No caso dos aposentados e pensionistas, o governo seria inicialmente pressionado a desvincular o salário mínimo do piso de benefícios da Previdência Social, especialmente enquanto durasse a política de aumento real do mínimo, e, posteriormente, a suprimir o reajuste automático dos benefícios, promovendo arrocho nas aposentadorias e pensões. Essa possibilidade impactaria, ainda, os benefícios da assistência social, o seguro-desemprego, o abono salarial e outras políticas de renda que têm como referência o salário mínimo.

No caso dos trabalhadores ou filiados ao regime geral de Previdência, os prejuízos adviriam, de um lado, do aumento da alíquota e do tempo de contribuição, e, de outro, da redução de seus futuros benefícios. Ou seja, seriam punidos com o adiamento no acesso ao benefício e com a redução no seu valor.

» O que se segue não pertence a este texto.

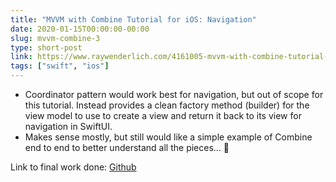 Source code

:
 ```yaml
---
title: "MVVM with Combine Tutorial for iOS: Navigation"
date: 2020-01-15T00:00:00-00:00
slug: mvvm-combine-3
type: short-post
link: https://www.raywenderlich.com/4161005-mvvm-with-combine-tutorial-for-ios
tags: ["swift", "ios"]
---
```


* Coordinator pattern would work best for navigation, but out of scope for this tutorial. Instead provides a clean factory method (builder) for the view model to use to create a view and return it back to its view for navigation in SwiftUI.
* Makes sense mostly, but still would like a simple example of Combine end to end to better understand all the pieces... 🤔

Link to final work done: [Github](https://github.com/help-debug-examples/RWTutorial-CombineWeatherApp/tree/part3-navigation) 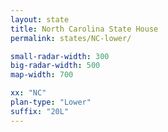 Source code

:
 ```yaml
---
layout: state
title: North Carolina State House
permalink: states/NC-lower/

small-radar-width: 300
big-radar-width: 500
map-width: 700

xx: "NC"
plan-type: "Lower"
suffix: "20L"
---
```


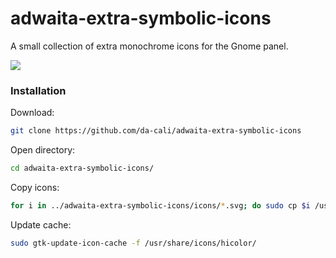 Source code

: # adwaita-extra-symbolic-icons
A small collection of extra monochrome icons for the Gnome panel.

<img src="https://github.com/da-cali/adwaita-extra-symbolic-icons/example.png" />

### Installation
Download:
```bash
git clone https://github.com/da-cali/adwaita-extra-symbolic-icons
```
Open directory:
```bash
cd adwaita-extra-symbolic-icons/
```

Copy icons:
```bash
for i in ../adwaita-extra-symbolic-icons/icons/*.svg; do sudo cp $i /usr/share/icons/hicolor/symbolic/apps/; done
```

Update cache:
```bash
sudo gtk-update-icon-cache -f /usr/share/icons/hicolor/
```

Além disso, a continuidade do atual sistema prejudica os setores intensivos em mão de obra, os quais enfrentam uma alíquota de pelo menos 20% sobre o total da folha, enquanto beneficia setores que empregam pouco, mas possuem alto faturamento, como as big techs, o agronegócio e o sistema financeiro, além de outros segmentos com automação elevada ou pouca dependência de mão de obra direta. Esse sistema não é sustentável para o futuro da Previdência Social pública.

Com a ampliação da base de custeio mediante a mudança da fonte de financiamento da parte patronal da Previdência, da folha para o faturamento ou a receita, desde que realizada com uma alíquota compatível com o que é devido pelos contribuintes patronais ao sistema previdenciário, a arrecadação previdenciária permaneceria constante, mesmo diante da automação da produção, do uso de inteligência artificial, da pejotização das relações de trabalho ou de demissões de funcionários, pois não dependeria de vínculos formais de emprego. Seria a solução mais sustentável frente ao envelhecimento da população e às alterações nos modus de produção e prestação de serviços.

Além disso, com essa mudança, o governo superaria a controvérsia atual sobre a desoneração da folha, que tem sido problemático na relação do Poder Executivo com parte do empresariado e com o Congresso Nacional, e evitaria a necessidade de reformas frequentes para manter o pagamento dos benefícios previdenciários sempre que houvesse diminuição do vínculo formal do empregado, independentemente de sua motivação.

Portanto, a forma mais eficaz de assegurar receitas mais perenes para a Previdência Pública e evitar reformas que prejudiquem os segurados e os beneficiários do Regime Geral de Previdência a curto prazo, dentre outras medidas, passa pela ampliação da base de custeio com a mudança de fonte de financiamento, já que as empresas continuarão faturando e tendo receitas. A tendência é que, por força das novas formas de trabalho, assim como do uso intensivo de tecnologia, os empreendimentos dependam cada vez menos de mão de obra humana. Esse tema é urgente e a mudança já deveria ter sido feito na Emenda Constitucional da reforma tributária.

1 Na Índia, com uma força de trabalho de quase 1 bilhão de pessoas, apenas 100 milhões possuem emprego formal.

Antônio Augusto de Queiroz é jornalista, analista e consultor político, mestre em Políticas Públicas e Governo pela FGV. Sócio-diretor das empresas “Consillium Soluções Institucionais e Governamentais” e “Diálogo Institucional Assessoria e Análise de Políticas Públicas”, foi diretor de Documentação do Diap. É membro do Conselho de Desenvolvimento Econômico e Social Sustentável da Presidência da República – Conselhão.